▶ _The problem_:
Among the records below, find the lines that contain "object" and copy each of them.

** Opening Data provided block **

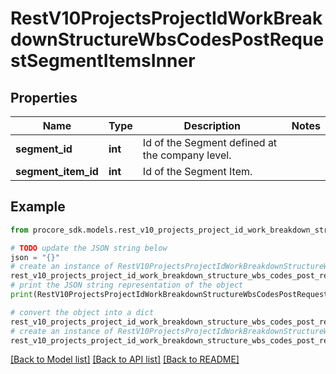 # RestV10ProjectsProjectIdWorkBreakdownStructureWbsCodesPostRequestSegmentItemsInner


## Properties

Name | Type | Description | Notes
------------ | ------------- | ------------- | -------------
**segment_id** | **int** | Id of the Segment defined at the company level. | 
**segment_item_id** | **int** | Id of the Segment Item. | 

## Example

```python
from procore_sdk.models.rest_v10_projects_project_id_work_breakdown_structure_wbs_codes_post_request_segment_items_inner import RestV10ProjectsProjectIdWorkBreakdownStructureWbsCodesPostRequestSegmentItemsInner

# TODO update the JSON string below
json = "{}"
# create an instance of RestV10ProjectsProjectIdWorkBreakdownStructureWbsCodesPostRequestSegmentItemsInner from a JSON string
rest_v10_projects_project_id_work_breakdown_structure_wbs_codes_post_request_segment_items_inner_instance = RestV10ProjectsProjectIdWorkBreakdownStructureWbsCodesPostRequestSegmentItemsInner.from_json(json)
# print the JSON string representation of the object
print(RestV10ProjectsProjectIdWorkBreakdownStructureWbsCodesPostRequestSegmentItemsInner.to_json())

# convert the object into a dict
rest_v10_projects_project_id_work_breakdown_structure_wbs_codes_post_request_segment_items_inner_dict = rest_v10_projects_project_id_work_breakdown_structure_wbs_codes_post_request_segment_items_inner_instance.to_dict()
# create an instance of RestV10ProjectsProjectIdWorkBreakdownStructureWbsCodesPostRequestSegmentItemsInner from a dict
rest_v10_projects_project_id_work_breakdown_structure_wbs_codes_post_request_segment_items_inner_from_dict = RestV10ProjectsProjectIdWorkBreakdownStructureWbsCodesPostRequestSegmentItemsInner.from_dict(rest_v10_projects_project_id_work_breakdown_structure_wbs_codes_post_request_segment_items_inner_dict)
```
[[Back to Model list]](../README.md#documentation-for-models) [[Back to API list]](../README.md#documentation-for-api-endpoints) [[Back to README]](../README.md)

** Closing Data provided block **

▶ _Solution to this problem_:
# print the JSON string representation of the object
# convert the object into a dict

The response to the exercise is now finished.